Projects

Great Streets Pedestrian and Bicycle Counting

Sponsor: Department of Transportation, Great Streets Program

University: California State University, Los Angeles

Status:  In progress

Link: Github

The City currently does bicycle and pedestrian counts via having a person manually count the number of cyclists and pedestrians that go through an intersection via a video capture. However, thanks to advances in machine vision technology, we can now automate that, allowing us to constantly count the number of pedestrians and cyclists, rather than only doing a 24-hour sample. This project is a proof of concept of how we could count the number folks moving through our streets.

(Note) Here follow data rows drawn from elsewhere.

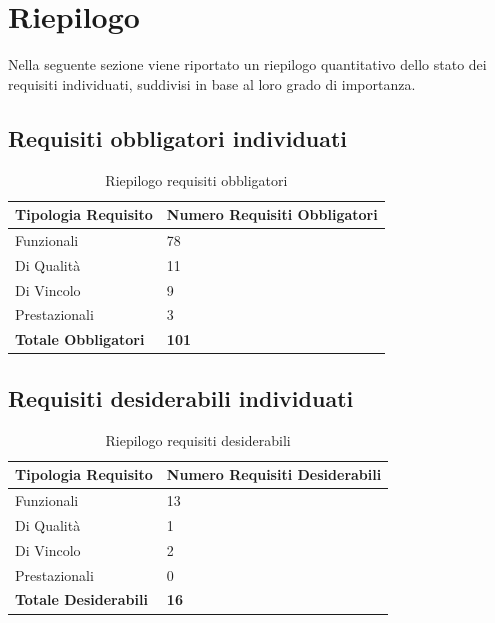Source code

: \section{Riepilogo}
Nella seguente sezione viene riportato un riepilogo quantitativo dello stato dei requisiti individuati, suddivisi in base al loro grado di importanza.

\subsection{Requisiti obbligatori individuati}
\begin{table}[htbp]
	\centering
	\caption{Riepilogo requisiti obbligatori}
	\label{tab:riepilogo-obbligatori}
	\renewcommand{\arraystretch}{1.3}
	\small
	\begin{tabularx}{0.8\textwidth}{|p{4.5cm}|X|}
		\hline
		\rowcolor[gray]{0.88}
		\textbf{Tipologia Requisito} & \textbf{Numero Requisiti Obbligatori} \\
		\hline
		Funzionali & 78 \\ \hline
		Di Qualit\`a & 11 \\ \hline
		Di Vincolo & 9 \\ \hline
		Prestazionali & 3 \\ \hline
		\textbf{Totale Obbligatori} & \textbf{101} \\ \hline
	\end{tabularx}
\end{table}

\subsection{Requisiti desiderabili individuati}
\begin{table}[htbp]
	\centering
	\caption{Riepilogo requisiti desiderabili}
	\label{tab:riepilogo-desiderabili}
	\renewcommand{\arraystretch}{1.3}
	\small
	\begin{tabularx}{0.8\textwidth}{|p{4.5cm}|X|}
		\hline
		\rowcolor[gray]{0.88}
		\textbf{Tipologia Requisito} & \textbf{Numero Requisiti Desiderabili} \\
		\hline
		Funzionali & 13 \\ \hline
		Di Qualit\`a & 1 \\ \hline
		Di Vincolo & 2 \\ \hline
		Prestazionali & 0 \\ \hline
		\textbf{Totale Desiderabili} & \textbf{16} \\ \hline
	\end{tabularx}
\end{table}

CSULA students are working on the project.

Outcome:

Other video recognition software for counting active transportation activity has proven ineffective due to either technological or cost limitations for the City of LA. Most of these algorithms are trained on datasets that don’t look like LA (for example, we don’t get snow here). When we tested them, the proved ineffective. This project extends on work for ATSAC and RIITS regional transportation planning software and hardware.

Our solution represents an innovative use of existing resources, local expertise and partnerships to deliver a truly best of breed solution to LADOT. New cameras and equipment to use existing video recognition software systems would be cost prohibitive to install, would require commitment to long term funding of the particular selected vendor, and would lack to ability to “train” an algorithm on specific LA data (rather, we would be limited to the built-in algorithm of the system, which may not have been developed in a similar environment to Los Angeles streets) We tested the algorithm developed in the City’s Pedestrian and Bicyclist Recognition Project against off-the-shelf computer vision technologies provided by Cloud vendors such as Google and Microsoft and found that the off-the-shelf technology failed to accurately recognize pedestrians.

Finally, the paper that was written based on this research was present  at the International Conference on Signal and Image Processing-UGC Listed Proceedings (SIGNAL 2018) conference in Paris this year as a “novel application of machine vision in the real world”.